POUR LE TOME ONZIÈME.
Ce onzième volume, qui contient huit cents pages, s'est trouvé d'une grosseur si énorme, qu'on s'est cru obligé de le diviser pour la commodité des lecteurs, et de le couper en deux tomes, qui ne seront vendus tout reliés que trois livres dix sous.
Le traité des arts et des sciences m'a conduit bien plus loin que je ne pensais, et il occupera encore le douzième volume tout entier au moins. Je me suis repenti plus d'une fois de m'être engagé dans une entreprise qui demanderait un grand nombre de connaissances, et même portées à une grande perfection, pour donner de chacune une idée juste, précise, complète. J'ai bientôt senti qu'elle était infiniment au-dessus de mes forces; et j'ai tâché de suppléer à ce qui me manquait, en profitant du travail des plus habiles en chaque art pour me conduire dans des routes, dont les unes m'étaient peu familières, et les autres entièrement inconnues.

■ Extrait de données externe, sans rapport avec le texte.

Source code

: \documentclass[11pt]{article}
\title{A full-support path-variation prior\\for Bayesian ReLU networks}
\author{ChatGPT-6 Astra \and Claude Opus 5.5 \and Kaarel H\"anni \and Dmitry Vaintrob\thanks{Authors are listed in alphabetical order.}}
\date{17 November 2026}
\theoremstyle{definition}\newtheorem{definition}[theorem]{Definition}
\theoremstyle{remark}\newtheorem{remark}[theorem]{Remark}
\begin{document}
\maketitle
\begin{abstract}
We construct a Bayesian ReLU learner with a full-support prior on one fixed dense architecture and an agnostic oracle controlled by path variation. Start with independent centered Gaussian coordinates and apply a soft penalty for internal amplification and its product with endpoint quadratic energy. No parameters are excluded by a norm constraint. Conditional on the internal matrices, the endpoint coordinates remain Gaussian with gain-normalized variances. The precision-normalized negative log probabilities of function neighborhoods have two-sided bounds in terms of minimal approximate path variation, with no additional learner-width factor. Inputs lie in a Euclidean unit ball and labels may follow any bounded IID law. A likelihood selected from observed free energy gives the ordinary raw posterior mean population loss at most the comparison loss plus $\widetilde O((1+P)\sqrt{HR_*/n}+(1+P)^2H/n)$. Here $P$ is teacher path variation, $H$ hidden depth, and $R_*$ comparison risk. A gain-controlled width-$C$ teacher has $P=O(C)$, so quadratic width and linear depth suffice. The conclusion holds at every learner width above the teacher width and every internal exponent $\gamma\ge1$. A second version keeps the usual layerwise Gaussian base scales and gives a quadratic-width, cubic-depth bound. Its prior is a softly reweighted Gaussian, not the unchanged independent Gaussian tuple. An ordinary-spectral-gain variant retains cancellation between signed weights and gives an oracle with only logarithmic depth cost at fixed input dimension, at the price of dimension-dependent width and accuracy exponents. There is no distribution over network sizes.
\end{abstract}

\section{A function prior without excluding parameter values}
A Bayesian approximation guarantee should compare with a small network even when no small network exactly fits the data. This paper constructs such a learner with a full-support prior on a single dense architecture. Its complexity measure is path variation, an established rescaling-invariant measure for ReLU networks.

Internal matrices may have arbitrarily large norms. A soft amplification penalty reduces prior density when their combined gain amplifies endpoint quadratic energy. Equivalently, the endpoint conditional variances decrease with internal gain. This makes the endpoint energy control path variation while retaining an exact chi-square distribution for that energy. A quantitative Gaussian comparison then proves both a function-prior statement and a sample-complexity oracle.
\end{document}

J'envisageais avec une secrète joie la fin prochaine de mon travail, non pour me livrer à une molle et frivole oisiveté, qui ne convient point à un honnête homme, et encore moins à un chrétien, mais pour jouir d'un tranquille repos, qui me permettrait de ne plus employer ce qu'il peut me rester encore de jours à vivre qu'à des études et à des lectures propres à me sanctifier moi-même, et à me préparer à ce dernier moment qui doit décider pour toujours de notre sort. Il me semblait qu'après avoir travaillé pour les autres pendant plus de cinquante ans, il devait m'être permis de ne plus travailler que pour moi, et de renoncer absolument à l'étude des auteurs profanes, qui peuvent plaire à l'esprit, mais qui sont incapables de nourrir le cœur. Une forte inclination me portait à prendre ce parti, qui me paraissait tout-à-fait convenable, et presque nécessaire.
Cependant les désirs du public, qui ne sont pas obscurs sur ce sujet, m'ont fait naître quelque doute. Je n'ai pas voulu me déterminer moi-même, ni prendre pour règle de ma conduite mon inclination seule. J'ai consulté séparément des amis sages et éclairés, qui m'ont tous condamné à entreprendre l'Histoire romaine, j'entends celle de la république. Une conformité de sentiments si peu suspecte m'a frappé; et je n'ai plus eu de peine à me rendre à un avis que j'ai regardé comme une marque certaine de la volonté de Dieu sur moi.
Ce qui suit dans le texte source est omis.